• **How to complete this task**
All lines from the entries below that contain the string "energia" should be copied out.

** Task inputs follows **

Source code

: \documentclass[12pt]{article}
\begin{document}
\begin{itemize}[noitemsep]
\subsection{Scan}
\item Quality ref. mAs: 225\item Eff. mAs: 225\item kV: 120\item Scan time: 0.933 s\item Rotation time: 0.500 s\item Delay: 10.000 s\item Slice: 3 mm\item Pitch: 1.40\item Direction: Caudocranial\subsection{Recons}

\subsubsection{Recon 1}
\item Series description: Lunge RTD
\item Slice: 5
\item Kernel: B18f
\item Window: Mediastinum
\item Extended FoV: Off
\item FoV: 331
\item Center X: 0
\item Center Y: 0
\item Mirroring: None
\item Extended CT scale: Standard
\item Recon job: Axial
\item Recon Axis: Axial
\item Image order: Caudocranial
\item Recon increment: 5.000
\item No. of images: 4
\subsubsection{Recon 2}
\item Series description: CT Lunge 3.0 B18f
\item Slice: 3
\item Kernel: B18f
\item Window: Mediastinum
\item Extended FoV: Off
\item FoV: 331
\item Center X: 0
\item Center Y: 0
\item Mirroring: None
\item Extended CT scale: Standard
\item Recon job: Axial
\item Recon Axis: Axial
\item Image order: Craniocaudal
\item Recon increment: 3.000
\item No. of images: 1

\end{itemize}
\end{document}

** End of Task inputs **
** Task inputs follows **

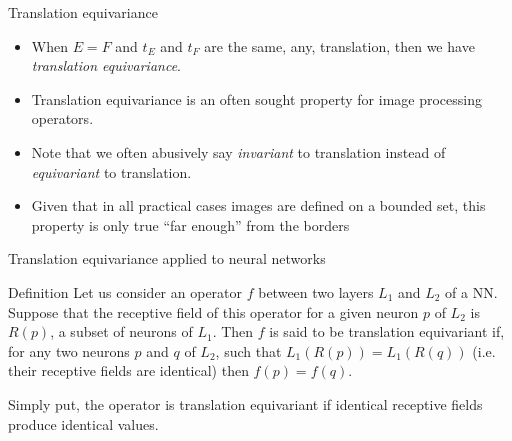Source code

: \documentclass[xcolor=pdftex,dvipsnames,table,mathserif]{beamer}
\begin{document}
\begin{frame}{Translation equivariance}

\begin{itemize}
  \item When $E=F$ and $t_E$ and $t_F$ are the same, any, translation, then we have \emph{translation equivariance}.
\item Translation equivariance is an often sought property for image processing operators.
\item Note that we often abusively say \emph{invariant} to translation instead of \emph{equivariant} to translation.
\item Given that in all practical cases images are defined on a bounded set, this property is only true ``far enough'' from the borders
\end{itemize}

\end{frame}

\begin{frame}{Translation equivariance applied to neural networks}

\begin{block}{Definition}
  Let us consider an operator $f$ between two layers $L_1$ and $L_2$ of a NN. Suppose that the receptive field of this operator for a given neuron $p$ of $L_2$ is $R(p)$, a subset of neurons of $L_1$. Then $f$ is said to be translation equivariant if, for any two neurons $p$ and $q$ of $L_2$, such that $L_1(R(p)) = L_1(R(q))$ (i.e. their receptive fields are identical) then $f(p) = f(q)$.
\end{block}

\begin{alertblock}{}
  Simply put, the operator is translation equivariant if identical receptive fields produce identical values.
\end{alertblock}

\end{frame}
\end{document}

** End of Task inputs **
** Task inputs follows **

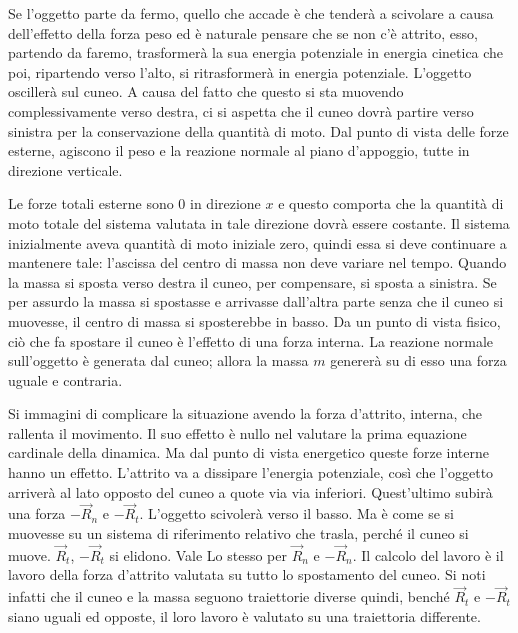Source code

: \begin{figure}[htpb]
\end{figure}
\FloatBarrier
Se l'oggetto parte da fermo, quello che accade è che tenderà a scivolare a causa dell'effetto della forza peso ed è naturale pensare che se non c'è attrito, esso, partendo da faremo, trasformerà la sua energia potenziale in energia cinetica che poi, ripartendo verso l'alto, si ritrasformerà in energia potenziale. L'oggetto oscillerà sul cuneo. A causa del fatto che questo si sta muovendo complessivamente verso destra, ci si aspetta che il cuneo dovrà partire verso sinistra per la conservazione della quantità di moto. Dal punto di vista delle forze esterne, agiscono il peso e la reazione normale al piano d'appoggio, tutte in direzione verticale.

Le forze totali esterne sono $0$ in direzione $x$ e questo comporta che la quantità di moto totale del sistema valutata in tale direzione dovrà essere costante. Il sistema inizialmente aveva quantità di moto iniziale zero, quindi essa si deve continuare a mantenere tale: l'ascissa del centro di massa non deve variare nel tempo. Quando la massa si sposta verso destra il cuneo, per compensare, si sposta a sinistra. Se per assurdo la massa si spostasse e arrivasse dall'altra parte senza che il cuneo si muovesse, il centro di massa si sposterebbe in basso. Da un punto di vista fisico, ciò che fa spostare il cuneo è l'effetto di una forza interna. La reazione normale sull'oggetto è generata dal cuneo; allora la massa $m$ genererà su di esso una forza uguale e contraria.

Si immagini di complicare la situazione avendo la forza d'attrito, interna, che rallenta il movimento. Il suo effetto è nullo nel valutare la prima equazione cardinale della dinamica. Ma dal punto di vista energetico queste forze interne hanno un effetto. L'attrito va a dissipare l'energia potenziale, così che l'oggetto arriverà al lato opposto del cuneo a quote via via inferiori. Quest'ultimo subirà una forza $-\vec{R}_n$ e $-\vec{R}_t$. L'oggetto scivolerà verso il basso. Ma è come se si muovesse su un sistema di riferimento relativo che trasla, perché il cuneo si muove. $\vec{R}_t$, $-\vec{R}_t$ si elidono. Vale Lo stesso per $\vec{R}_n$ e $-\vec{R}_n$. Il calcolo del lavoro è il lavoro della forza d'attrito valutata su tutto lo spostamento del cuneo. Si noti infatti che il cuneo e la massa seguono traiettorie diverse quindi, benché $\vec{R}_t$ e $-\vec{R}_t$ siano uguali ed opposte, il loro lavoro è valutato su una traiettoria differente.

** End of Task inputs **

• **Your response**
Se l'oggetto parte da fermo, quello che accade è che tenderà a scivolare a causa dell'effetto della forza peso ed è naturale pensare che se non c'è attrito, esso, partendo da faremo, trasformerà la sua energia potenziale in energia cinetica che poi, ripartendo verso l'alto, si ritrasformerà in energia potenziale. L'oggetto oscillerà sul cuneo. A causa del fatto che questo si sta muovendo complessivamente verso destra, ci si aspetta che il cuneo dovrà partire verso sinistra per la conservazione della quantità di moto. Dal punto di vista delle forze esterne, agiscono il peso e la reazione normale al piano d'appoggio, tutte in direzione verticale.
Si immagini di complicare la situazione avendo la forza d'attrito, interna, che rallenta il movimento. Il suo effetto è nullo nel valutare la prima equazione cardinale della dinamica. Ma dal punto di vista energetico queste forze interne hanno un effetto. L'attrito va a dissipare l'energia potenziale, così che l'oggetto arriverà al lato opposto del cuneo a quote via via inferiori. Quest'ultimo subirà una forza $-\vec{R}_n$ e $-\vec{R}_t$. L'oggetto scivolerà verso il basso. Ma è come se si muovesse su un sistema di riferimento relativo che trasla, perché il cuneo si muove. $\vec{R}_t$, $-\vec{R}_t$ si elidono. Vale Lo stesso per $\vec{R}_n$ e $-\vec{R}_n$. Il calcolo del lavoro è il lavoro della forza d'attrito valutata su tutto lo spostamento del cuneo. Si noti infatti che il cuneo e la massa seguono traiettorie diverse quindi, benché $\vec{R}_t$ e $-\vec{R}_t$ siano uguali ed opposte, il loro lavoro è valutato su una traiettoria differente.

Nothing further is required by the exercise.